Arms deals reveal how Thailand’s balance has changed
Defence procurement figures illustrate the direction of travel:
- Between 2016 and 2022, Chinese arms sales to Thailand reached nearly $400 million, roughly double US sales in the same period.
- Beijing has supplied Thai forces with tanks, surface-to-air missiles, radars and other equipment.
- The two countries are working on delivering Thailand’s first Chinese-built submarine, a project that has raised eyebrows in Washington.
The US still conducts more advanced training with Thailand and remains a key supplier of top-tier systems. However, the expanding footprint of Chinese equipment - alongside Chinese training and support teams - gives Beijing more day-to-day leverage within segments of Thailand’s officer corps.
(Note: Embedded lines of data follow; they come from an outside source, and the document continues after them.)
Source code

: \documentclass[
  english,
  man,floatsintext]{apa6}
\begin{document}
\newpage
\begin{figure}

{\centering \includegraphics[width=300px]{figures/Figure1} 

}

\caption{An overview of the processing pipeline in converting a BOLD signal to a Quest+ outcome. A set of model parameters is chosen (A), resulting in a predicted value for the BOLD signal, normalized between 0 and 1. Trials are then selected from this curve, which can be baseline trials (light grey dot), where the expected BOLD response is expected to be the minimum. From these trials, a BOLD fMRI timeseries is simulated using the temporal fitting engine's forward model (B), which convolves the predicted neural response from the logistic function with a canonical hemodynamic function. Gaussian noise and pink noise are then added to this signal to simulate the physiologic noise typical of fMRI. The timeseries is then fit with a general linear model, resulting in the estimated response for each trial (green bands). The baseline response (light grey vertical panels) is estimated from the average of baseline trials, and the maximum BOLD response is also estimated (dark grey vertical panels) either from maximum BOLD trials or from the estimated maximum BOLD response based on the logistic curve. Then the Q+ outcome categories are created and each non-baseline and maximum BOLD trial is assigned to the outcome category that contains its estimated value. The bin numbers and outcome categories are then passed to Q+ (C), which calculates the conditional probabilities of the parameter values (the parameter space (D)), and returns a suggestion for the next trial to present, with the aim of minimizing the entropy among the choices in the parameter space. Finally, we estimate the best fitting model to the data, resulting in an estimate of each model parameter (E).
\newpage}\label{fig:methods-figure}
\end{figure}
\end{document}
"As more Chinese weapons and technicians arrive, US planners worry that once-reliable Thai bases could be politically off-limits in a future crisis."
Thailand’s strategic access: a growing question for US planners
For the Pentagon, Thailand matters not only as an ally but also as strategically valuable territory. Its military facilities sit near important corridors linking the Indian Ocean, the South China Sea and the wider western Pacific.
One location stands out: U‑Tapao, on the Gulf of Thailand. In the Vietnam War era, it hosted heavy bombers and reconnaissance platforms. In current planning, it would offer a useful stopover for US forces moving between the Middle East and East Asia, or for operations connected to the Taiwan Strait.
Increasingly, analysts argue that Washington can no longer take access for granted during high-stress contingencies - particularly those in which China is directly involved.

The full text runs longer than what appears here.